К утру, когда я только успеваю едва задремать и уже со страхом жду во сне треска нашего чудовищного будильника, Алиса приходит ко мне, подлезает ко мне под одеяло, будит меня поцелуем-как-ни-в-чем-не-бывало (самый распространенный ее поцелуй, а есть еще: страстно-затяжной кинематографический поцелуй-на-ночь — иногда, по вдохновенью, она награждает меня им и средь белого дня; поцелуй-прощение; поцелуй-прощание (не путать с поцелуем-прощанием-навсегда, который она выработала совместно со мной, так что я, с позволения сказать, являюсь в данном случае ее соавтором); поцелуй-приветствие-для-мужа — а есть поцелуй-приветствие-для-всех и поцелуй-просто-так и т. д. и т. п. — последние два, как видно, синонимы, не разбираюсь в стилистических тонкостях ее плоти), — целует меня и говорит, что она сегодня славно поработала, она была просто в ударе, просто не запомнит другого такого случая, просто наэлектризована мыслью, аж — посмотри — волоски на руке поднялись, что она, в общем, ни о чем не жалеет, даже о ссорах, что супружеские размолвки действуют на нее потрясающе, просто помогают ей жить и творить (в чем, вероятно, она права: всякая размолвка, ссора, отчуждение и т. д. необыкновенно освобождают и как бы обнажают пространство творчества, мы подчас даже сами готовы вызвать — и вызываем — это отчуждение, в результате которого происходит эмоциональное вовлечение нашего духовного существа вовнутрь, что необыкновенно раскрепощает нас и снимает с нас все обязанности, кроме творческих), — что наши размолвки необыкновенно стимулируют ее, как бы санкционируют (!) ее вдохновение, — и она залезает в мою еще теплую раскладушку и засыпает молодецким сном.
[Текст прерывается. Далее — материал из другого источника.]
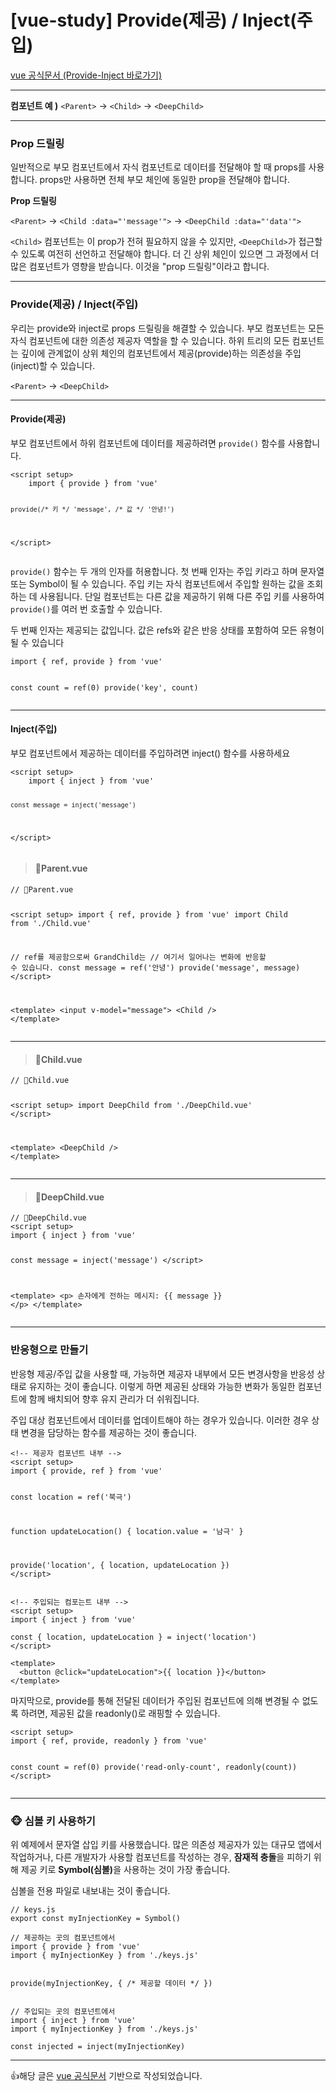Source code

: <h1 id="vue-study-provide제공--inject주입">[vue-study] Provide(제공) / Inject(주입)</h1>
<p><a href="https://ko.vuejs.org/guide/components/provide-inject.html">vue 공식문서 (Provide-Inject 바로가기)</a></p>
<hr />

<p><strong>컴포넌트 예 )</strong> <code>&lt;Parent&gt;</code> -&gt; <code>&lt;Child&gt;</code> -&gt; <code>&lt;DeepChild&gt;</code></p>
<hr />

<h3 id="prop-드릴링">Prop 드릴링</h3>
<p>일반적으로 부모 컴포넌트에서 자식 컴포넌트로 데이터를 전달해야 할 때 props를 사용합니다. props만 사용하면 전체 부모 체인에 동일한 prop을 전달해야 합니다.</p>
<p><strong>Prop 드릴링</strong></p>
<p><code>&lt;Parent&gt;</code> -&gt; <code>&lt;Child :data="'message'"&gt;</code> -&gt; <code>&lt;DeepChild :data="'data'"&gt;</code></p>
<p><code>&lt;Child&gt;</code> 컴포넌트는 이 prop가 전혀 필요하지 않을 수 있지만, <code>&lt;DeepChild&gt;</code>가 접근할 수 있도록 여전히 선언하고 전달해야 합니다. 더 긴 상위 체인이 있으면 그 과정에서 더 많은 컴포넌트가 영향을 받습니다. 이것을 "prop 드릴링"이라고 합니다.</p>
<hr />

<h3 id="provide제공--inject주입">Provide(제공) / Inject(주입)</h3>
<p>우리는 provide와 inject로 props 드릴링을 해결할 수 있습니다. 부모 컴포넌트는 모든 자식 컴포넌트에 대한 의존성 제공자 역할을 할 수 있습니다. 하위 트리의 모든 컴포넌트는 깊이에 관계없이 상위 체인의 컴포넌트에서 제공(provide)하는 의존성을 주입(inject)할 수 있습니다.</p>
<p><code>&lt;Parent&gt;</code> -&gt; <code>&lt;DeepChild&gt;</code></p>
<hr />

<h4 id="provide제공">Provide(제공)</h4>
<p>부모 컴포넌트에서 하위 컴포넌트에 데이터를 제공하려면 <code>provide()</code> 함수를 사용합니다.</p>
<pre><code class="language-js">&lt;script setup&gt;
    import { provide } from 'vue'

    provide(/* 키 */ 'message', /* 값 */ '안녕!')
&lt;/script&gt;</code></pre>
<p><code>provide()</code> 함수는 두 개의 인자를 허용합니다. 첫 번째 인자는 주입 키라고 하며 문자열 또는 Symbol이 될 수 있습니다. 주입 키는 자식 컴포넌트에서 주입할 원하는 값을 조회하는 데 사용됩니다. 단일 컴포넌트는 다른 값을 제공하기 위해 다른 주입 키를 사용하여 <code>provide()</code>를 여러 번 호출할 수 있습니다.</p>
<p>두 번째 인자는 제공되는 값입니다. 값은 refs와 같은 반응 상태를 포함하여 모든 유형이 될 수 있습니다</p>
<pre><code class="language-js">import { ref, provide } from 'vue'

const count = ref(0)
provide('key', count)</code></pre>
<hr />

<h4 id="inject주입">Inject(주입)</h4>
<p>부모 컴포넌트에서 제공하는 데이터를 주입하려면 inject() 함수를 사용하세요</p>
<pre><code class="language-js">&lt;script setup&gt;
    import { inject } from 'vue'

    const message = inject('message')
&lt;/script&gt;</code></pre>
<blockquote>
<h4 id="📄parentvue">📄Parent.vue</h4>
</blockquote>
<pre><code class="language-js">// 📄Parent.vue

&lt;script setup&gt;
  import { ref, provide } from 'vue'
  import Child from './Child.vue'

  // ref를 제공함으로써 GrandChild는
  // 여기서 일어나는 변화에 반응할 수 있습니다.
  const message = ref('안녕')
  provide('message', message)
&lt;/script&gt;

&lt;template&gt;
  &lt;input v-model="message"&gt;
  &lt;Child /&gt;
&lt;/template&gt;</code></pre>
<hr />

<blockquote>
<h4 id="📄childvue">📄Child.vue</h4>
</blockquote>
<pre><code>// 📄Child.vue

&lt;script setup&gt;
    import DeepChild from './DeepChild.vue'
&lt;/script&gt;

&lt;template&gt;
  &lt;DeepChild /&gt;
&lt;/template&gt;</code></pre><hr />

<blockquote>
<h4 id="📄deepchildvue">📄DeepChild.vue</h4>
</blockquote>
<pre><code class="language-js">// 📄DeepChild.vue
&lt;script setup&gt;
import { inject } from 'vue'

const message = inject('message')
&lt;/script&gt;

&lt;template&gt;
  &lt;p&gt;
    손자에게 전하는 메시지: {{ message }}
  &lt;/p&gt;
&lt;/template&gt;</code></pre>
<hr />

<h3 id="반응형으로-만들기">반응형으로 만들기</h3>
<p>반응형 제공/주입 값을 사용할 때, 가능하면 제공자 내부에서 모든 변경사항을 반응성 상태로 유지하는 것이 좋습니다. 이렇게 하면 제공된 상태와 가능한 변화가 동일한 컴포넌트에 함께 배치되어 향후 유지 관리가 더 쉬워집니다.</p>
<p>주입 대상 컴포넌트에서 데이터를 업데이트해야 하는 경우가 있습니다. 이러한 경우 상태 변경을 담당하는 함수를 제공하는 것이 좋습니다.</p>
<pre><code class="language-js">&lt;!-- 제공자 컴포넌트 내부 --&gt;
&lt;script setup&gt;
import { provide, ref } from 'vue'

const location = ref('북극')

function updateLocation() {
  location.value = '남극'
}

provide('location', {
  location,
  updateLocation
})
&lt;/script&gt;</code></pre>
<pre><code class="language-js">&lt;!-- 주입되는 컴포는트 내부 --&gt;
&lt;script setup&gt;
import { inject } from 'vue'

const { location, updateLocation } = inject('location')
&lt;/script&gt;

&lt;template&gt;
  &lt;button @click="updateLocation"&gt;{{ location }}&lt;/button&gt;
&lt;/template&gt;</code></pre>
<p>마지막으로, provide를 통해 전달된 데이터가 주입된 컴포넌트에 의해 변경될 수 없도록 하려면, 제공된 값을 readonly()로 래핑할 수 있습니다.</p>
<pre><code class="language-js">&lt;script setup&gt;
import { ref, provide, readonly } from 'vue'

const count = ref(0)
provide('read-only-count', readonly(count))
&lt;/script&gt;</code></pre>
<hr />

<h3 id="🐵-심볼-키-사용하기">🐵 심볼 키 사용하기</h3>
<p>위 예제에서 문자열 삽입 키를 사용했습니다. 많은 의존성 제공자가 있는 대규모 앱에서 작업하거나, 다른 개발자가 사용할 컴포넌트를 작성하는 경우, <strong>잠재적 충돌</strong>을 피하기 위해 제공 키로 <strong>Symbol(심볼)</strong>을 사용하는 것이 가장 좋습니다.</p>
<p>심볼을 전용 파일로 내보내는 것이 좋습니다.</p>
<pre><code class="language-js">// keys.js
export const myInjectionKey = Symbol()</code></pre>
<pre><code class="language-js">// 제공하는 곳의 컴포넌트에서
import { provide } from 'vue'
import { myInjectionKey } from './keys.js'

provide(myInjectionKey, {
  /* 제공할 데이터 */
})</code></pre>
<pre><code class="language-js">// 주입되는 곳의 컴포넌트에서
import { inject } from 'vue'
import { myInjectionKey } from './keys.js'

const injected = inject(myInjectionKey)</code></pre>
<hr />

<p>👍해당 글은 <a href="https://ko.vuejs.org/">vue 공식문서</a> 기반으로 작성되었습니다.</p>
Теплота ее настроения, смирения, нежелания ссориться дальше и то, что эта теплота и теплота ее тела теперь находятся в моей постели, согревали меня и примиряли меня с нею. И опять она была в выигрыше. Получалось, что это как бы она́ меня простила, пришла и поцеловала и легла рядом, а я, если я такой бука, могу и дальше дуться, она не обращает на это никакого внимания. Я жаждал мести — а она спала, я жаждал крови — а она улыбалась во сне. Сдавшись, она побеждала.